When selecting the images for this first blog a week ago, I was surprised at the number of pictures I had chosen. And then I was reminded…Parterre is a summer rather than a spring garden whose season starts in June, just as the peonies and roses come into bloom. The season lasts for four+ glorious months until mid-October. It soon became apparent that Horticultural Delights from Parterre deserved a Part ll. So here we go…
The Orangerie is the centerpiece of the main gardens (a surprise gift from my husband when we broke ground on the house); it functions both as an entertaining space as well as a potting shed (and an off season home for the Parterre Bench). Its glass roof that opens satisfies both summer guests and wintering-over plants.
Roses twine around the antique leaded-glass windows, capturing an image that I had long envisioned… ‘Eden (or ‘Pierre de Ronsard’) at the east-facing side.
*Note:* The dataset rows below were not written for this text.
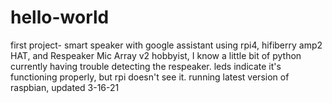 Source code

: # hello-world
first project- smart speaker with google assistant using rpi4, hifiberry amp2 HAT, and Respeaker Mic Array v2
hobbyist, I know a little bit of python
currently having trouble detecting the respeaker.
leds indicate it's functioning properly, but rpi doesn't see it.
running latest version of raspbian, updated 3-16-21
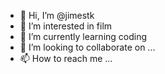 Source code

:- 👋 Hi, I’m @jimestk
- 👀 I’m interested in film
- 🌱 I’m currently learning coding
- 💞️ I’m looking to collaborate on ...
- 📫 How to reach me ...

<!---
jimestk/jimestk is a ✨ special ✨ repository because its `README.md` (this file) appears on your GitHub profile.
You can click the Preview link to take a look at your changes.
--->
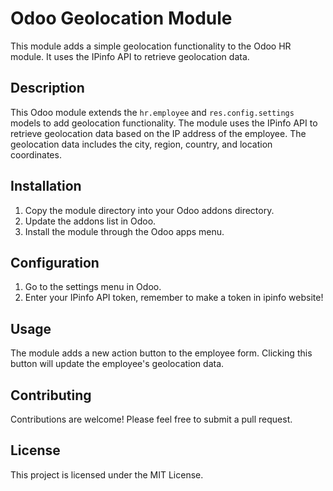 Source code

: # Odoo Geolocation Module

This module adds a simple geolocation functionality to the Odoo HR module. It uses the IPinfo API to retrieve geolocation data.

## Description

This Odoo module extends the `hr.employee` and `res.config.settings` models to add geolocation functionality. The module uses the IPinfo API to retrieve geolocation data based on the IP address of the employee. The geolocation data includes the city, region, country, and location coordinates.

## Installation

1. Copy the module directory into your Odoo addons directory.
2. Update the addons list in Odoo.
3. Install the module through the Odoo apps menu.

## Configuration

1. Go to the settings menu in Odoo.
2. Enter your IPinfo API token, remember to make a token in ipinfo website!

## Usage

The module adds a new action button to the employee form. Clicking this button will update the employee's geolocation data.

## Contributing

Contributions are welcome! Please feel free to submit a pull request.

## License

This project is licensed under the MIT License.
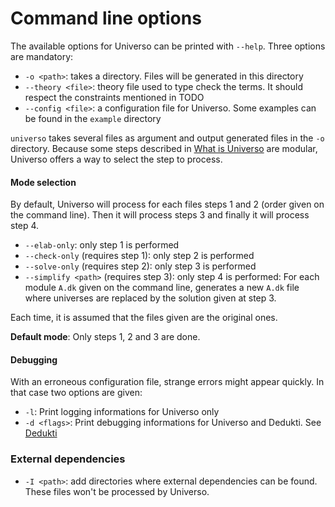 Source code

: Command line options
====================

The available options for Universo can be printed with `--help`. Three options are mandatory:

- `-o <path>`: takes a directory. Files will be generated in this directory
- `--theory <file>`: theory file used to type check the terms. It should respect the constraints mentioned in TODO
- `--config <file>`: a configuration file for Universo. Some examples can be found in the `example` directory

`universo` takes several files as argument and output generated files in the `-o` directory. Because some steps described in [What is Universo](about.md) are modular, Universo offers a way to select the step to process.

#### Mode selection

By default, Universo will process for each files steps 1 and 2 (order given on the command line). Then it will process steps 3 and finally it will process step 4.

- `--elab-only`: only step 1 is performed
- `--check-only` (requires step 1): only step 2 is performed
- `--solve-only` (requires step 2): only step 3 is performed
- `--simplify <path>` (requires step 3): only step 4 is performed: For each module `A.dk` given on the command line, generates a new `A.dk` file where universes are replaced by the solution given at step 3.

Each time, it is assumed that the files given are the original ones.

**Default mode**: Only steps 1, 2 and 3 are done.

#### Debugging

With an erroneous configuration file, strange errors might appear quickly. In that case two options are given:

- `-l`: Print logging informations for Universo only
- `-d <flags>`: Print debugging informations for Universo and Dedukti. See [Dedukti](https://github.com/Deducteam/Dedukti/blob/master/README.md)

### External dependencies

- `-I <path>`: add directories where external dependencies can be found. These files won't be processed by Universo.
and ‘Falstaff’ at the west- facing window.
Behind this serviceable folly is the Green and White Garden, the first of my must-haves as we were in the design planning stages. With its vast plant list this garden always proves enlightening and inspirational, a study in all shades of green, leaf size and shape, and texture. The magic is in the juxtaposition and placement, where one plant compliments or plays off another. While white flowers predominate, I’ve been sneaking in some shades of purple…amethyst, mauve, lilac, lavendar…inspired by my many trips to English gardens. With Newport’s foggy mists and the house’s cafe au lait stucco shade this subtle color scheme will be right at home.
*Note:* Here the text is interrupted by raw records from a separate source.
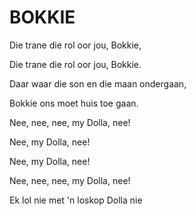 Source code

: # BOKKIE

Die trane die rol oor jou, Bokkie,

Die trane die rol oor jou, Bokkie.

Daar waar die son en die maan ondergaan,

Bokkie ons moet huis toe gaan.


Nee, nee, nee, my Dolla, nee!

Nee, my Dolla, nee!

Nee, my Dolla, nee!

Nee, nee, nee, my Dolla, nee!

Ek lol nie met 'n loskop Dolla nie

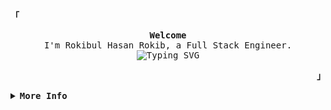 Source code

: <div>
  <p align="left">
    <strong><samp>「</samp></strong>
  </p>

  <p align="center">
    <samp>
      <b>Welcome</b>
      <br />
      I'm Rokibul Hasan Rokib, a Full Stack Engineer.
      <br />
      <img
        src="https://readme-typing-svg.demolab.com?font=Iosevka&size=16&pause=1000&color=9D7CD8&center=true&vCenter=true&width=435&lines=I+code+efficient+and+elegant+programs"
        alt="Typing SVG"
      />
    </samp>
  </p>

  <p align="right">
    <strong><samp>」</samp></strong>
  </p>

  <details align="left">
    <summary>
      <samp><b>More Info</b></samp>
    </summary>
    <br />
    <p align="center">
      <samp>
        [ <a href="">about me</a> •
        <a href="">projects</a> •
        <a href="https://www.linkedin.com/in/0xrokib/">contact</a> ]
      </samp>
    </p>
    <br />
    <div style="max-width: 800px; margin: 0 auto;">
      <table style="width: 100%; text-align: center;">
        <!-- First row with GitHub Stats and Streaks -->
        <tr>
          <td style="width: 50%; padding: 10px; vertical-align: top;">
            <a href="#github-stats">
              <img
                alt="GitHub Stats"
                src="https://github-readme-stats.vercel.app/api?username=0xRokib&count_private=true&show_icons=true&include_all_commits=true&hide_border=true&theme=tokyonight"
              />
            </a>
          </td>
          <td style="width: 50%; padding: 10px; vertical-align: top;">
            <a href="#streak-stats">
              <img
                alt="GitHub Streak"
                src="https://github-readme-streak-stats.herokuapp.com?user=0xRokib&hide_border=true&theme=tokyonight"
              />
            </a>
          </td>
        </tr>
        <!-- Second row with Top Languages -->
        <tr>
          <td style="width: 50%; padding: 10px;">
            <a href="#top-languages">
              <img
                alt="Top Languages"
                height="160"
                width="350"
                style="display: block; margin: 0 auto;"
                src="https://github-readme-stats.vercel.app/api/top-langs/?username=0xRokib&langs_count=6&theme=tokyonight&layout=compact&hide_border=true"
              />
            </a>
          </td>
        </tr>
        <!-- Third row with Tech Stack -->
        <tr>
          <td colspan="2" style="padding: 10px;">
            <p><b>Tech Stack:</b></p>
            <p>
              <!-- Language and tools badges -->
              <img src="https://img.shields.io/badge/JavaScript-FFF200?style=for-the-badge&logo=javascript&logoColor=black" alt="JavaScript" />
              <img src="https://img.shields.io/badge/TypeScript-3178C6?style=for-the-badge&logo=typescript&logoColor=white" alt="TypeScript" />
              <img src="https://img.shields.io/badge/Node.js-8CC84B?style=for-the-badge&logo=node.js&logoColor=white" alt="Node.js" />
              <img src="https://img.shields.io/badge/Express-000000?style=for-the-badge&logo=express&logoColor=white" alt="Express" />
              <img src="https://img.shields.io/badge/Python-3776AB?style=for-the-badge&logo=python&logoColor=white" alt="Python" />
              <img src="https://img.shields.io/badge/MongoDB-4EA94B?style=for-the-badge&logo=mongodb&logoColor=white" alt="MongoDB" />
              <img src="https://img.shields.io/badge/PostgreSQL-336791?style=for-the-badge&logo=postgresql&logoColor=white" alt="PostgreSQL" />
              <img src="https://img.shields.io/badge/SQL-4479A1?style=for-the-badge&logo=mysql&logoColor=white" alt="SQL" />
              <img src="https://img.shields.io/badge/Redis-D92C2C?style=for-the-badge&logo=redis&logoColor=white" alt="Redis" />
              <img src="https://img.shields.io/badge/Linux-FCC624?style=for-the-badge&logo=linux&logoColor=black" alt="Linux" />
              <img src="https://img.shields.io/badge/C-A8B9CC?style=for-the-badge&logo=c&logoColor=black" alt="C" />
              <img src="https://img.shields.io/badge/Next.js-000000?style=for-the-badge&logo=next.js&logoColor=white" alt="Next.js" />
              <img src="https://img.shields.io/badge/React-61DAFB?style=for-the-badge&logo=react&logoColor=black" alt="React" />
              <img src="https://img.shields.io/badge/Firebase-FFCA28?style=for-the-badge&logo=firebase&logoColor=black" alt="Firebase" />
              <img src="https://img.shields.io/badge/Netlify-00C7B7?style=for-the-badge&logo=netlify&logoColor=white" alt="Netlify" />
              <img src="https://img.shields.io/badge/Vercel-000000?style=for-the-badge&logo=vercel&logoColor=white" alt="Vercel" />
              <img src="https://img.shields.io/badge/NPM-CC3534?style=for-the-badge&logo=npm&logoColor=white" alt="NPM" />
              <img src="https://img.shields.io/badge/Redux-764ABC?style=for-the-badge&logo=redux&logoColor=white" alt="Redux" />
              <img src="https://img.shields.io/badge/TailwindCSS-38B2AC?style=for-the-badge&logo=tailwindcss&logoColor=white" alt="TailwindCSS" />
              <img src="https://img.shields.io/badge/Chart.js-F7A1A1?style=for-the-badge&logo=chart.js&logoColor=black" alt="Chart.js" />
              <img src="https://img.shields.io/badge/HTML-E34F26?style=for-the-badge&logo=html5&logoColor=white" alt="HTML" />
              <img src="https://img.shields.io/badge/CSS-1572B6?style=for-the-badge&logo=css3&logoColor=white" alt="CSS" />
              <img src="https://img.shields.io/badge/SASS-CC6699?style=for-the-badge&logo=sass&logoColor=white" alt="SASS" />
              <img src="https://img.shields.io/badge/Docker-2496ED?style=for-the-badge&logo=docker&logoColor=white" alt="Docker" />
              <img src="https://img.shields.io/badge/Bash-4EAA25?style=for-the-badge&logo=gnubash&logoColor=white" alt="Bash" />
              <img src="https://img.shields.io/badge/Zorin_OS-169A3B?style=for-the-badge&logo=zorin&logoColor=white" alt="Zorin OS" />
            </p>
          </td>
        </tr>
        <!-- Fourth row with LeetCode and HackerRank badges -->
        <tr>
          <td style="width: 50%; padding: 10px;">
            <a href="https://leetcode.com/u/0xRokib/">
              <img
                src="https://img.shields.io/badge/LeetCode-0xRokib-brightgreen?style=for-the-badge&logo=Leetcode"
                alt="Leetcode Profile"
              />
            </a>
          </td>
          <td style="width: 50%; padding: 10px;">
            <a href="https://www.hackerrank.com/0xrokib">
              <img
                src="https://img.shields.io/badge/HackerRank-0xRokib-brightgreen?style=for-the-badge&logo=HackerRank"
                alt="HackerRank Profile"
              />
            </a>
          </td>
        </tr>
      </table>
    </div>
  </details>
</div>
The yew hedge backing the Green and White Garden has a “secret” pass through entrance to the Woodland Garden (which will be the subject for another blog).
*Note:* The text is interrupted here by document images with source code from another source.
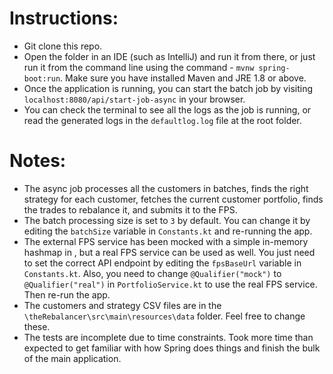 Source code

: # Instructions:

- Git clone this repo.
- Open the folder in an IDE (such as IntelliJ) and run it from there, or just run it from the command line using the command - `mvnw spring-boot:run`. Make sure you have installed Maven and JRE 1.8 or above.
- Once the application is running, you can start the batch job by visiting `localhost:8080/api/start-job-async` in your browser.
- You can check the terminal to see all the logs as the job is running, or read the generated logs in the `defaultlog.log` file at the root folder.

# Notes:

- The async job processes all the customers in batches, finds the right strategy for each customer, fetches the current customer portfolio, finds the trades to rebalance it, and submits it to the FPS.
- The batch processing size is set to `3` by default. You can change it by editing the `batchSize` variable in `Constants.kt` and re-running the app.
- The external FPS service has been mocked with a simple in-memory hashmap in , but a real FPS service can be used as well. You just need to set the correct API endpoint by editing the `fpsBaseUrl` variable in `Constants.kt`. Also, you need to change `@Qualifier("mock")` to `@Qualifier("real")` in `PortfolioService.kt` to use the real FPS service. Then re-run the app.
- The customers and strategy CSV files are in the `\theRebalancer\src\main\resources\data` folder. Feel free to change these.
- The tests are incomplete due to time constraints. Took more time than expected to get familiar with how Spring does things and finish the bulk of the main application.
Little details and small vignettes are positioned “just so” as to catch the visitors eye while they stroll.
Under the pergola, which faces the Orangerie, is a vignette of pots on a glass-topped table under a stone plaque; I affectionately refer to it as my “ode to Bunny Mellon.”
The Fountain Garden (formal entrance to the gardens) presents a cooling all-green scheme, thanks to a plant list that is all about evergreens…Taxus, Buxus sempervirens, eunoymus, Korean box, and cotoneaster…making for a captivating scene in the winter. Even the Parterre Bench and six wooden Versailles boxes are painted in the custom-mixed “Parterre Green.”
Cotoneaster was the perfect choice for this “love knot” created years ago to adorn the library wall. While she has been known to have some temperamental moments (and refuse to bloom on one side or the other) we still love her.
And for those coming and going on the driveway, a surprise awaits…appearing in late June (when no other trees are blooming), Halesia (Carolina Silverbell) is a small understory tree with delicate white bell-shaped flowers that droop gracefully along the undersides of twiggy branches. The winged flowers drop in multitudes, creating the most romantic scene.